◆ Work order: Quote all of the data that follows exactly as written, skipping the images.

┌─ Dataset entries

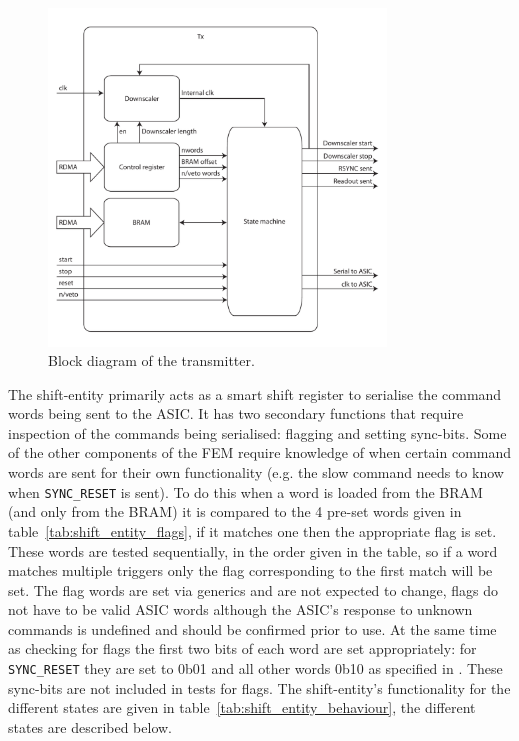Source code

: \begin{figure}[htbp]
  \centering
  \includegraphics[width=0.8\textwidth]{images/pdfs/tx_block.pdf}
  \caption{Block diagram of the transmitter.}
  \label{fig:tx_entity}
\end{figure}
        
The shift-entity primarily acts as a smart shift register to serialise the command words being sent to the ASIC. It has two secondary functions that require inspection of the commands being serialised: flagging and setting sync-bits. Some of the other components of the FEM require knowledge of when certain command words are sent for their own functionality (e.g. the slow command needs to know when \texttt{SYNC\_RESET} is sent). To do this when a word is loaded from the BRAM (and only from the BRAM) it is compared to the 4 pre-set words given in table~\ref{tab:shift_entity_flags}, if it matches one then the appropriate flag is set. These words are tested sequentially, in the order given in the table, so if a word matches multiple triggers only the flag corresponding to the first match will be set. The flag words are set via generics and are not expected to change, flags do not have to be valid ASIC words although the ASIC's response to unknown commands is undefined and should be confirmed prior to use. At the same time as checking for flags the first two bits of each word are set appropriately: for \texttt{SYNC\_RESET} they are set to 0b01 and all other words 0b10 as specified in \cite{lpd_manual}. These sync-bits are not included in tests for flags. The shift-entity's functionality for the different states are given in table~\ref{tab:shift_entity_behaviour}, the different states are described below.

└─

◆ Answer below:
Source code

: \begin{figure}[htbp]
  \centering
  \includegraphics[width=0.8\textwidth]{images/pdfs/tx_block.pdf}
  \caption{Block diagram of the transmitter.}
  \label{fig:tx_entity}
\end{figure}
        
The shift-entity primarily acts as a smart shift register to serialise the command words being sent to the ASIC. It has two secondary functions that require inspection of the commands being serialised: flagging and setting sync-bits. Some of the other components of the FEM require knowledge of when certain command words are sent for their own functionality (e.g. the slow command needs to know when \texttt{SYNC\_RESET} is sent). To do this when a word is loaded from the BRAM (and only from the BRAM) it is compared to the 4 pre-set words given in table~\ref{tab:shift_entity_flags}, if it matches one then the appropriate flag is set. These words are tested sequentially, in the order given in the table, so if a word matches multiple triggers only the flag corresponding to the first match will be set. The flag words are set via generics and are not expected to change, flags do not have to be valid ASIC words although the ASIC's response to unknown commands is undefined and should be confirmed prior to use. At the same time as checking for flags the first two bits of each word are set appropriately: for \texttt{SYNC\_RESET} they are set to 0b01 and all other words 0b10 as specified in \cite{lpd_manual}. These sync-bits are not included in tests for flags. The shift-entity's functionality for the different states are given in table~\ref{tab:shift_entity_behaviour}, the different states are described below.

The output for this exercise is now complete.